So without further ado, let's get started!

Step 1: Start Your Heat Source

So to start this project you will need a heat source. If you are out camping, or surviving in the wild; you would want a camp fire. But if you want to do this at home, you could simple just use a candle. Here I dug a hole about 1/2ft. deep, and then inserted some Newspaper along with some scrapwood. Then, I used my torch to light the fire. But if you were in the wild, you probably wouldn't have a torch... I just used it because it is a quick and easy heat source.

Once your fire is lit, you're ready for the next step!

Step 2: Gather Your Materials

While your fire is burning, it's time to gather some materials. For this, I need 2 resources: Charcoal, and Rabbit Dung. For the Charcoal, I just ground it up with a smooth rock, and turned it into a fine-powder. What the charcoal does it is allows the pitch to harden easily, and catch a char pretty easily. Then, I took some Rabbit Dung and ground it into a fine powder as well. You want some very dry droppings, because these will help re-enforce the pitch so that it doesn't bubble too much and become brittle. And of course; the pitch. I gathered this pitch from a pine tree, and was able to get about a pound of it. You want to gather some fairly dried up pitch. Your measurements will be about 50% pitch, 50% charcoal, and 25% fine fibers. So, because i'm doing a small serving, I did about 2 ounces of pitch, 2 ounces of charcoal, and 1/2 ounce of fine fibers.

Once your materials are gathered, you can move on.

Step 3: Start Making It

Now you're ready to start making the tar. By now your fire should be pretty burnt down, almost to coals. So, what you'll do is place some Wire mesh on top of the fire. If you were in the wild, just some green alive sticks would work just as good. So I placed it over the fire, along with a small Altoids Tin with 2 ounces of pitch inside. If you don't have one of these, a rock with a bit of a concave would work as well. Once over the fire, I let it sit for about 5 mins.

Step 4: Let It Boil

So now that everything is over the fire, you're going to want to let your pitch melt. You want it to be almost like syrup, and make sure that every piece of pitch is melted. You may notice in the pictures above, that the two pieces are still not melted yet; so you want to make sure they melt completely. And one more thing; do NOT let your pitch boil over and into your fire. This is very dangerous, because the pitch will drip and catch fire, along with the tin full of pitch. Try your very hardest to prevent this, because letting the pitch get too hot will make it too brittle and unable to use. And as you can see in the images above, it tried doing that to me.

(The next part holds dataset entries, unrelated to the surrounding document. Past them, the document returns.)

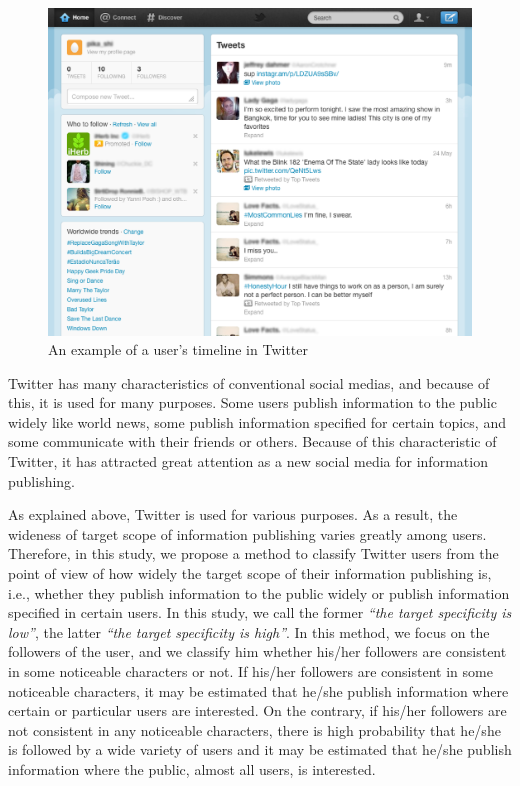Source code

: {\footnotesize
\begin{figure}[t]
\begin{center}
\includegraphics[width=14cm]{images/screen_shot.eps}
 \caption{An example of a user's timeline in Twitter}
\label{fig:twitter}
\end{center}
\end{figure}
}

Twitter has many characteristics of conventional social medias, and
because of this, it is used for many purposes.  Some users publish
information to the public widely like world news, some publish
information specified for certain topics, and some communicate with
their friends or others.  Because of this characteristic of Twitter, it
has attracted great attention as a new social media for information
publishing.

As explained above, Twitter is used for various purposes.  As a result,
the wideness of target scope of information publishing varies greatly
among users.  Therefore, in this study, we propose a method to classify
Twitter users from the point of view of how widely the target scope of
their information publishing is, i.e., whether they publish information
to the public widely or publish information specified in certain users.
In this study, we call the former \emph{``the target specificity is
low''}, the latter \emph{``the target specificity is high''}. In this
method, we focus on the followers of the user, and we classify him
whether his/her followers are consistent in some noticeable characters
or not.  If his/her followers are consistent in some noticeable
characters, it may be estimated that he/she publish information where
certain or particular users are interested. On the contrary, if his/her
followers are not consistent in any noticeable characters, there is high
probability that he/she is followed by a wide variety of users and it
may be estimated that he/she publish information where the public,
almost all users, is interested.

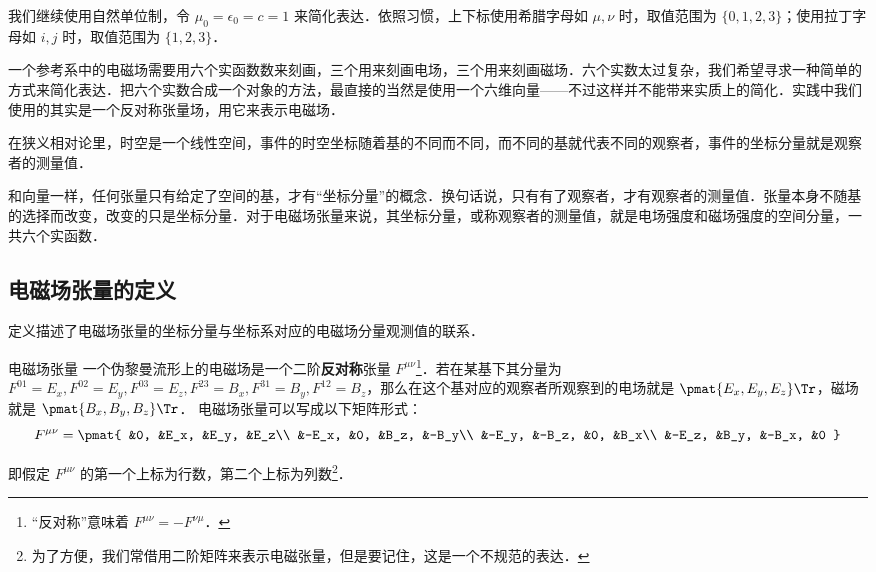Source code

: 

我们继续使用自然单位制，令 $\mu_0=\epsilon_0=c=1$ 来简化表达．依照习惯，上下标使用希腊字母如 $\mu, \nu$ 时，取值范围为 $\{0, 1, 2, 3\}$；使用拉丁字母如 $i, j$ 时，取值范围为 $\{1, 2, 3\}$．

一个参考系中的电磁场需要用六个实函数数来刻画，三个用来刻画电场，三个用来刻画磁场．六个实数太过复杂，我们希望寻求一种简单的方式来简化表达．把六个实数合成一个对象的方法，最直接的当然是使用一个六维向量——不过这样并不能带来实质上的简化．实践中我们使用的其实是一个反对称张量场，用它来表示电磁场．

在狭义相对论里，时空是一个线性空间，事件的时空坐标随着基的不同而不同，而不同的基就代表不同的观察者，事件的坐标分量就是观察者的测量值．

和向量一样，任何张量只有给定了空间的基，才有“坐标分量”的概念．换句话说，只有有了观察者，才有观察者的测量值．张量本身不随基的选择而改变，改变的只是坐标分量．对于电磁场张量来说，其坐标分量，或称观察者的测量值，就是电场强度和磁场强度的空间分量，一共六个实函数．

\subsection{电磁场张量的定义}

定义描述了电磁场张量的坐标分量与坐标系对应的电磁场分量观测值的联系．

\begin{definition}{电磁场张量}
一个伪黎曼流形上的电磁场是一个二阶\textbf{反对称}张量 $F^{\mu\nu}$\footnote{“反对称”意味着 $F^{\mu\nu}=-F^{\nu\mu}$．}．若在某基下其分量为 $F^{01}=E_x, F^{02}=E_y, F^{03}=E_z, F^{23}=B_x, F^{31}=B_y, F^{12}=B_z$，那么在这个基对应的观察者所观察到的电场就是 $\pmat{E_x, E_y, E_z}\Tr$，磁场就是 $\pmat{B_x, B_y, B_z}\Tr$．
电磁场张量可以写成以下矩阵形式：
\begin{equation}\label{EMFT_eq1}
F^{\mu\nu}=\pmat{
&0, &E_x, &E_y, &E_z\\
&-E_x, &0, &B_z, &-B_y\\
&-E_y, &-B_z, &0, &B_x\\
&-E_z, &B_y, &-B_x, &0
}
\end{equation}
\end{definition}
即假定 $F^{\mu\nu}$ 的第一个上标为行数，第二个上标为列数\footnote{为了方便，我们常借用二阶矩阵来表示电磁张量，但是要记住，这是一个不规范的表达．}．

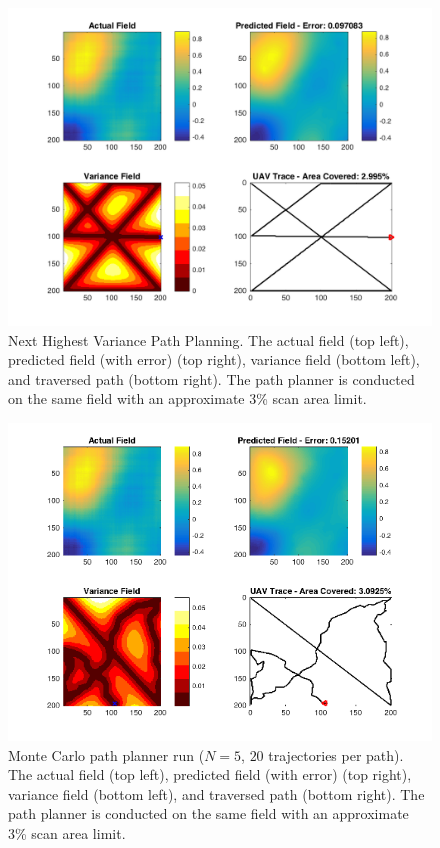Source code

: \begin{figure}[htb!]
    \centering
    \includegraphics[width=0.8\linewidth]{figures/nhv_200x200_10_percent.png}
	\captionsetup{skip=0.25\baselineskip}
	\ssp
    \caption{Next Highest Variance Path Planning. The actual field (top left), predicted field (with error) (top right), variance field (bottom left), and traversed path (bottom right). The path planner is conducted on the same field with an approximate 3\% scan area limit.}
\end{figure}
\begin{figure}[htb!]
    \centering
    \includegraphics[width=0.8\linewidth]{figures/mcpp_200x200_3_percent_mck_5_rands_20.png}
	\captionsetup{skip=0.25\baselineskip}
	\ssp
    \caption{Monte Carlo path planner run ($N=5$, $20$ trajectories per path). The actual field (top left), predicted field (with error) (top right), variance field (bottom left), and traversed path (bottom right). The path planner is conducted on the same field with an approximate 3\% scan area limit.}
\end{figure}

Step 5: Insert Your Ingredients

Now that your pitch is melted, and almost like syrup; you're ready to pour in your materials. I added the charcoal first, and mixed it up. Then, with the tin still over the burning coals, I added the fine fibers. Then, I mixed it up and took the tin out of the fire. Let sit until it starts to get tough like Oatmeal.

Step 6: Apply It

Now you're ready to apply it. Here I took a twig that I picked up, and started scooping as much pitch as I can at one time, on the stick. Once you do this, you will need to lick your fingers or palm of your hand, and start rolling the pitch into a ball. You will want to do this because the pitch will burn you, so you got to be careful. Keep repeating this step until all the pitch is out of the tin. Once done, you're done!

Step 7: Finished!

Now your pitch is ready to be used! You can simply use it as glue, a fire-starter, or even a torch! This is a very great thing to bring with you or make while you're camping, out in the wild, or just want to prep! It's a very handy thing to have on-hand, and I hope you all found this helpful.

So until next time, thank you for viewing and 'Create Something'.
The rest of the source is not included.